PROBLEM TO SOLVE: Check every line of the entries that follow, and copy the ones containing "language".

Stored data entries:
Start of Block
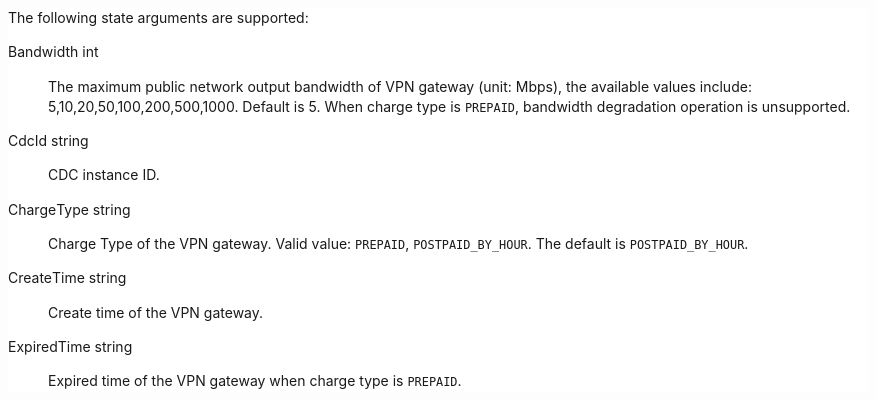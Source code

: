 </pulumi-choosable>
</div>

<div>
<pulumi-choosable type="language" values="typescript,javascript,python,go,csharp,java">
The following state arguments are supported:


<div>
<pulumi-choosable type="language" values="csharp">
<dl class="resources-properties"><dt class="property-optional"
            title="Optional">
        <span id="state_bandwidth_csharp">
<a data-swiftype-name="resource-property" data-swiftype-type="text" href="#state_bandwidth_csharp" style="color: inherit; text-decoration: inherit;">Bandwidth</a>
</span>
        <span class="property-indicator"></span>
        <span class="property-type">int</span>
    </dt>
    <dd><p>The maximum public network output bandwidth of VPN gateway (unit: Mbps), the available values include: 5,10,20,50,100,200,500,1000. Default is 5. When charge type is <code>PREPAID</code>, bandwidth degradation operation is unsupported.</p>
</dd><dt class="property-optional"
            title="Optional">
        <span id="state_cdcid_csharp">
<a data-swiftype-name="resource-property" data-swiftype-type="text" href="#state_cdcid_csharp" style="color: inherit; text-decoration: inherit;">Cdc<wbr>Id</a>
</span>
        <span class="property-indicator"></span>
        <span class="property-type">string</span>
    </dt>
    <dd><p>CDC instance ID.</p>
</dd><dt class="property-optional"
            title="Optional">
        <span id="state_chargetype_csharp">
<a data-swiftype-name="resource-property" data-swiftype-type="text" href="#state_chargetype_csharp" style="color: inherit; text-decoration: inherit;">Charge<wbr>Type</a>
</span>
        <span class="property-indicator"></span>
        <span class="property-type">string</span>
    </dt>
    <dd><p>Charge Type of the VPN gateway. Valid value: <code>PREPAID</code>, <code>POSTPAID_BY_HOUR</code>. The default is <code>POSTPAID_BY_HOUR</code>.</p>
</dd><dt class="property-optional"
            title="Optional">
        <span id="state_createtime_csharp">
<a data-swiftype-name="resource-property" data-swiftype-type="text" href="#state_createtime_csharp" style="color: inherit; text-decoration: inherit;">Create<wbr>Time</a>
</span>
        <span class="property-indicator"></span>
        <span class="property-type">string</span>
    </dt>
    <dd><p>Create time of the VPN gateway.</p>
</dd><dt class="property-optional"
            title="Optional">
        <span id="state_expiredtime_csharp">
<a data-swiftype-name="resource-property" data-swiftype-type="text" href="#state_expiredtime_csharp" style="color: inherit; text-decoration: inherit;">Expired<wbr>Time</a>
</span>
        <span class="property-indicator"></span>
        <span class="property-type">string</span>
    </dt>
    <dd><p>Expired time of the VPN gateway when charge type is <code>PREPAID</code>.</p>
</dd><dt class="property-optional"
            title="Optional">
End of Block
SOLUTION FOR THIS EXERCISE:
<pulumi-choosable type="language" values="typescript,javascript,python,go,csharp,java">
<pulumi-choosable type="language" values="csharp">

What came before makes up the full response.